YOUR GOAL: Go through the entries below and say how many lines hold the word "default". Nothing else is needed.

─── THE INPUT

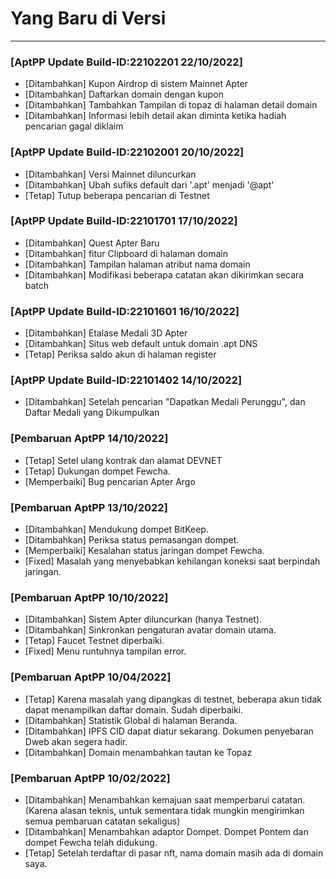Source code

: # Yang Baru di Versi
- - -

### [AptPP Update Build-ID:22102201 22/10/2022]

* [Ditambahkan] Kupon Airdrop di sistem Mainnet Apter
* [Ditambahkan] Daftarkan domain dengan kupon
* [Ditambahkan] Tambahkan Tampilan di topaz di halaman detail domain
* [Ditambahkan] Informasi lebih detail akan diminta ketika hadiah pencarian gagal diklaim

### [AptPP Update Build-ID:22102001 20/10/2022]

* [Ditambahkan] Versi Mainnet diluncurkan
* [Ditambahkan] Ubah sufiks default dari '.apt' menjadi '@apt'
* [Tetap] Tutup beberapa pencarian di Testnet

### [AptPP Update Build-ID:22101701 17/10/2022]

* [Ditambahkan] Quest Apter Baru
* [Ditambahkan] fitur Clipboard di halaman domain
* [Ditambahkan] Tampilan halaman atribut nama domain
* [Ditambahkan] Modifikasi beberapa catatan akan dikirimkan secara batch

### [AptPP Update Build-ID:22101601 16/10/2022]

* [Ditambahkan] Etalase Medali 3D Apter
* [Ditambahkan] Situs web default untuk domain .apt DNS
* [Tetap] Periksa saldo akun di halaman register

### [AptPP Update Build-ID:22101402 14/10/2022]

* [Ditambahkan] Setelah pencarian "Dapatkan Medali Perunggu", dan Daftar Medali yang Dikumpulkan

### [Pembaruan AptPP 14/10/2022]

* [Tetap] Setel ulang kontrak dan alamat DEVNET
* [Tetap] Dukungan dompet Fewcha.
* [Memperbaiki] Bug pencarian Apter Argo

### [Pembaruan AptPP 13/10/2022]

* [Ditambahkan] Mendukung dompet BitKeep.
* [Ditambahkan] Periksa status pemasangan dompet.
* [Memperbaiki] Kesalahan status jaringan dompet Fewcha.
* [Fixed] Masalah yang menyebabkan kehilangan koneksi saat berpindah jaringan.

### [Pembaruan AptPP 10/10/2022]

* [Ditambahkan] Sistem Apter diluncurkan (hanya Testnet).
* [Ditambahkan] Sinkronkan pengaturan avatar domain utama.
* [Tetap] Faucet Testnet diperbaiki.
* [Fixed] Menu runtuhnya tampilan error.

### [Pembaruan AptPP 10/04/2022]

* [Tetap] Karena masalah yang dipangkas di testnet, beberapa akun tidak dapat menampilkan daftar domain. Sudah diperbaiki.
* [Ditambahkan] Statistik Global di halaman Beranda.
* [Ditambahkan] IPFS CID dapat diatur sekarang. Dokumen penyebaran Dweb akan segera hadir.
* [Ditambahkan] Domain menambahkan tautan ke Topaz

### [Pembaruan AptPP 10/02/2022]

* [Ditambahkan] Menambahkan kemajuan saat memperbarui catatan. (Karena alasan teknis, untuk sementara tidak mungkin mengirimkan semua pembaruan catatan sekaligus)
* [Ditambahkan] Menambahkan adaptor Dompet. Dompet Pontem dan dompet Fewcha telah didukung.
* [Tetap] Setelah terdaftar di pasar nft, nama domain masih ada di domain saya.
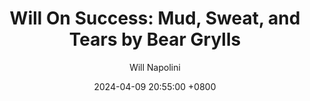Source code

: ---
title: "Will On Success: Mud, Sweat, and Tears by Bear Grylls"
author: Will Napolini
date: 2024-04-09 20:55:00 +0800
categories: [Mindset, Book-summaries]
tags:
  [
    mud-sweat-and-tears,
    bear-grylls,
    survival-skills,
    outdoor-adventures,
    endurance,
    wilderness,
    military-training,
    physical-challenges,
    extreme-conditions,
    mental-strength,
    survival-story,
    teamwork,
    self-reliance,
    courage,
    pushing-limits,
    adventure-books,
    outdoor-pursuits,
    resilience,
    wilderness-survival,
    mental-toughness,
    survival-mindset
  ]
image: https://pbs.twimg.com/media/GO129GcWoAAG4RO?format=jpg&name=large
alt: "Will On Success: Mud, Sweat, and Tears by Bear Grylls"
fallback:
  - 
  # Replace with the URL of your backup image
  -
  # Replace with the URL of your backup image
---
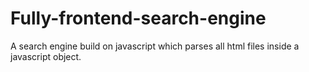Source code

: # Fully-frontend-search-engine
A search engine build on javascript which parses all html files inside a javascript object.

──────

RESPONSE: 2